[发明专利]表皮干细胞向汗腺样上皮细胞分化的方法

摘要

一种表皮干细胞向汗腺样上皮细胞分化的方法，包括如下步骤：鼠尾胶原的制备、人成纤维细胞的培养、表皮干细胞的培养、复方壳多糖组织工程皮肤的制备与观察、复方壳多糖组织工程凝胶的制备与观察。本发明证实了在体外利用复方壳多糖组织工程皮肤和凝胶三维培养，一定浓度的表皮生长因子(EGF)诱导、垂直振荡培养，能形成管腔样结构，且所形成的管腔样结构，在形态学、组织学及功能上与在体汗腺分泌部细胞相似，具有与正常汗腺分泌部细胞相似的生理结构及生理作用基础。

主权项

一种表皮干细胞向汗腺样上皮细胞分化的方法，其特征在于，包括如下步骤：1)鼠尾胶原的制备将冻存的大白鼠鼠尾在酒精溶液中解冻后，去皮，采用D‑Hanks液冲洗，抽出尾腱，剪碎成泥，溶于无菌的冰醋酸中保存一段时间，其间反复振荡，然后进行离心处理，提取上清溶液，得到乳白色半透明粘稠液体，即为所得物鼠尾胶原，将其贮存备用；2)人成纤维细胞的培养将健康成人包皮环切术的包皮标本用酒精浸浴并擦拭，再用PBS液反复冲洗；去除皮下组织和真皮网状层，将表真皮部分剪成长方形条状后进行消化；然后将表皮从真皮上揭下，刮真皮表面，将所得真皮剪成糊状，加胶原酶，加盖，移至孵箱中并不时摇动；接着取出液体，筛网过滤，加PBS液，离心弃上清，加DMEM混匀成细胞悬液，移入孵箱中培养，待原代培养的FB接近或达到融合后，用0.25％胰蛋白酶进行消化，当细胞体积增大，出现收缩裂隙时，用含10％FBS的DMEM培养接终止消化，最后分析细胞体积及增殖情况，并按照1:3传代，建立FB细胞库，提供来源统一的FB。
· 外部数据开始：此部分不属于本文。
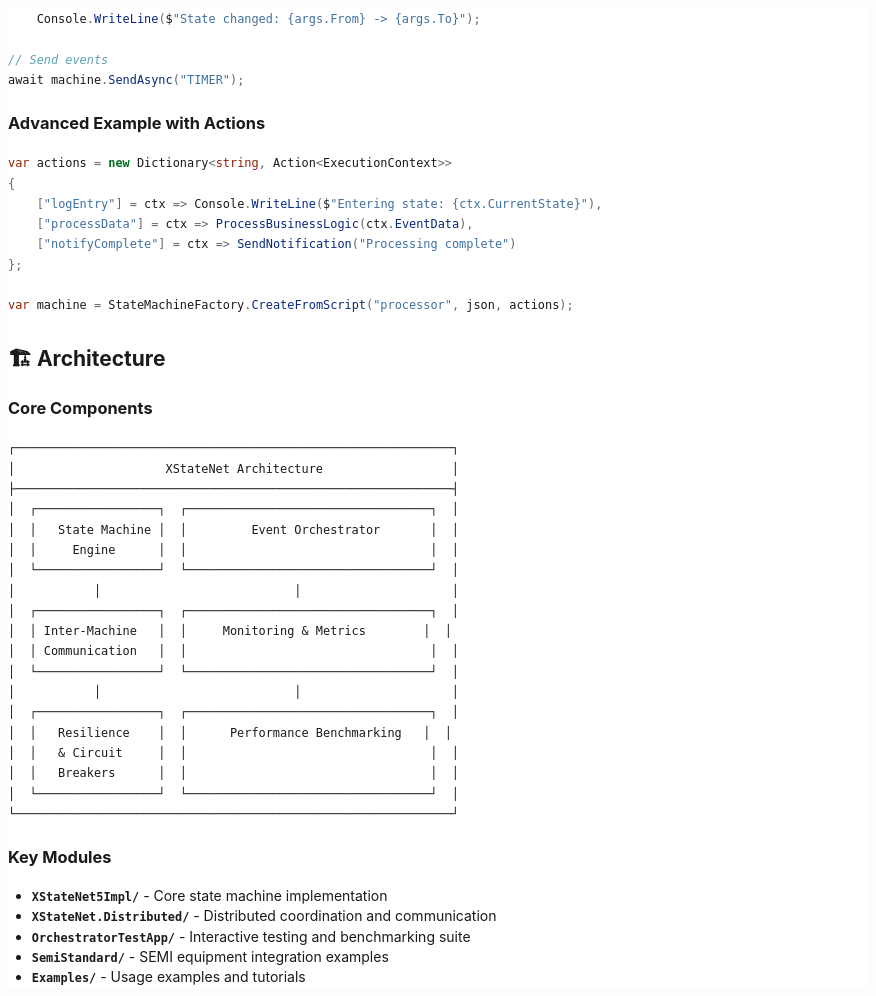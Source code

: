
 ```csharp
    Console.WriteLine($"State changed: {args.From} -> {args.To}");

// Send events
await machine.SendAsync("TIMER");
```

### Advanced Example with Actions

```csharp
var actions = new Dictionary<string, Action<ExecutionContext>>
{
    ["logEntry"] = ctx => Console.WriteLine($"Entering state: {ctx.CurrentState}"),
    ["processData"] = ctx => ProcessBusinessLogic(ctx.EventData),
    ["notifyComplete"] = ctx => SendNotification("Processing complete")
};

var machine = StateMachineFactory.CreateFromScript("processor", json, actions);
```

## 🏗️ Architecture

### Core Components

```
┌─────────────────────────────────────────────────────────────┐
│                     XStateNet Architecture                  │
├─────────────────────────────────────────────────────────────┤
│  ┌─────────────────┐  ┌──────────────────────────────────┐  │
│  │   State Machine │  │         Event Orchestrator       │  │
│  │     Engine      │  │                                  │  │
│  └─────────────────┘  └──────────────────────────────────┘  │
│           │                           │                     │
│  ┌─────────────────┐  ┌──────────────────────────────────┐  │
│  │ Inter-Machine   │  │     Monitoring & Metrics        │  │
│  │ Communication   │  │                                  │  │
│  └─────────────────┘  └──────────────────────────────────┘  │
│           │                           │                     │
│  ┌─────────────────┐  ┌──────────────────────────────────┐  │
│  │   Resilience    │  │      Performance Benchmarking   │  │
│  │   & Circuit     │  │                                  │  │
│  │   Breakers      │  │                                  │  │
│  └─────────────────┘  └──────────────────────────────────┘  │
└─────────────────────────────────────────────────────────────┘
```

### Key Modules

- **`XStateNet5Impl/`** - Core state machine implementation
- **`XStateNet.Distributed/`** - Distributed coordination and communication
- **`OrchestratorTestApp/`** - Interactive testing and benchmarking suite
- **`SemiStandard/`** - SEMI equipment integration examples
- **`Examples/`** - Usage examples and tutorials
3)表皮干细胞的培养先将人表皮干细胞的原代分离培养，包括下列步骤：a)将取下的人包皮标本用酒精浸泡并擦拭后，再用PBS平衡盐液冲洗，直至标本发白发涨；b)将上述步骤a)中的人包皮标本剪去皮下组织后剪成长方形的条状，然后进行分离消化；c)将步骤b)中的人包皮标本用PBS平衡盐液漂洗，对人包皮标本的表皮和真皮进行分离，将分离后所得的表皮进行消化，消化后进行离心、筛网过滤，弃去上清液，再放入K‑SFM培养液中，制成细胞混悬液，计算细胞活力及细胞数，细胞按5×10⁴/孔接种在预先铺满IV型胶原的培养板中，30min后吸尽未贴壁的细胞，计算吸出液中的细胞数和贴壁率，并每天更换K‑SFM培养液；再进行人表皮干细胞的传代培养，包括下列步骤：d)待原代表皮干细胞融合约70％后，弃去细胞培养液，用PBS进行洗涤；e)每孔加入0.25％胰蛋白酶后放入冰箱，保持在4℃；f)待4h后将培养板取出，轻轻拍打细胞脱落，加入含10％FBS的DMEM中和；g)将液体吸入离心管中，用PBS轻轻冲洗培养板后移入离心管中进行离心；h)弃去上清液，加入K‑SFM培养基重悬细胞后，计算细胞数后备用；4)复方壳多糖组织工程皮肤的制备按比例混匀醋酸鼠尾胶原、壳多糖、硫酸软骨素、透明质酸、弹性蛋白及浓缩DMEM；再用氢氧化钠调节pH值至7.2‑7.4；在凝胶中加入FB细胞，细胞量达到10⁵/ml；吸入多孔培养板中，放入孵箱内待形成凝胶后，每孔轻轻加入浓度为8×10⁵/ml的1代表皮干细胞，最后再加入KGM培养基，置孵箱培养，每天进行换液；待培养3天后，进行行气液界面培养，将组织工程皮肤分为两组：一组仅用KGM培养，一组在KGM中添加EGF；两组均每日垂直振荡；待培养16天后，用4％多聚甲醛固定后行HE染色，观察皮肤生长情况；5)复方壳多糖组织工程凝胶的制备按比例混匀醋酸鼠尾胶原、壳多糖、硫酸软骨素、透明质酸、弹性蛋白及浓缩DMEM；再用氢氧化钠调节pH值至7.2‑7.4；在凝胶中加入1代表皮干细胞，细胞量为8×10⁵/ml；吸入多孔培养板中，放入孵箱内待形成凝胶后，再加入KGM，置孵箱中培养，每天进行换液；每日垂直振荡；待培养3天后，在KGM中添加浓度为20ng/ml的EGF；待培养16天后行组织学及形态学检查；6)组织工程凝胶的观察步骤包括组织学观察、免疫荧光观察、透射电镜下观察以及激光共聚焦显微镜观察钙通道。